[WHAT IS NEEDED]
Copy the entries exactly. Leave out any pictures.

[EXERCISE INPUTS]
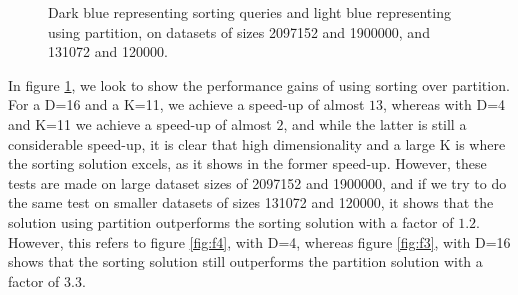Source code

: \begin{figure}[H]
  \centering
  \caption{Dark blue representing sorting queries and light blue representing using partition, on datasets of sizes 2097152 and 1900000, and 131072 and 120000.}
\label{fig:sort1}
\end{figure}

In figure \ref{fig:sort1}, we look to show the performance gains of using sorting over partition. For a D=16 and a K=11, we achieve a speed-up of almost $13$, whereas with D=4 and K=11 we achieve a speed-up of almost $2$, and while the latter is still a considerable speed-up, it is clear that high dimensionality and a large K is where the sorting solution excels, as it shows in the former speed-up. However, these tests are made on large dataset sizes of 2097152 and 1900000, and if we try to do the same test on smaller datasets of sizes 131072 and 120000, it shows that the solution using partition outperforms the sorting solution with a factor of $1.2$. 
However, this refers to figure \ref{fig:f4}, with D=4, whereas figure \ref{fig:f3}, with D=16 shows that the sorting solution still outperforms the partition solution with a factor of $3.3$.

[TASK SOLUTION]
Source code

: \begin{figure}[H]
  \centering
  \caption{Dark blue representing sorting queries and light blue representing using partition, on datasets of sizes 2097152 and 1900000, and 131072 and 120000.}
\label{fig:sort1}
\end{figure}

In figure \ref{fig:sort1}, we look to show the performance gains of using sorting over partition. For a D=16 and a K=11, we achieve a speed-up of almost $13$, whereas with D=4 and K=11 we achieve a speed-up of almost $2$, and while the latter is still a considerable speed-up, it is clear that high dimensionality and a large K is where the sorting solution excels, as it shows in the former speed-up. However, these tests are made on large dataset sizes of 2097152 and 1900000, and if we try to do the same test on smaller datasets of sizes 131072 and 120000, it shows that the solution using partition outperforms the sorting solution with a factor of $1.2$. 
However, this refers to figure \ref{fig:f4}, with D=4, whereas figure \ref{fig:f3}, with D=16 shows that the sorting solution still outperforms the partition solution with a factor of $3.3$.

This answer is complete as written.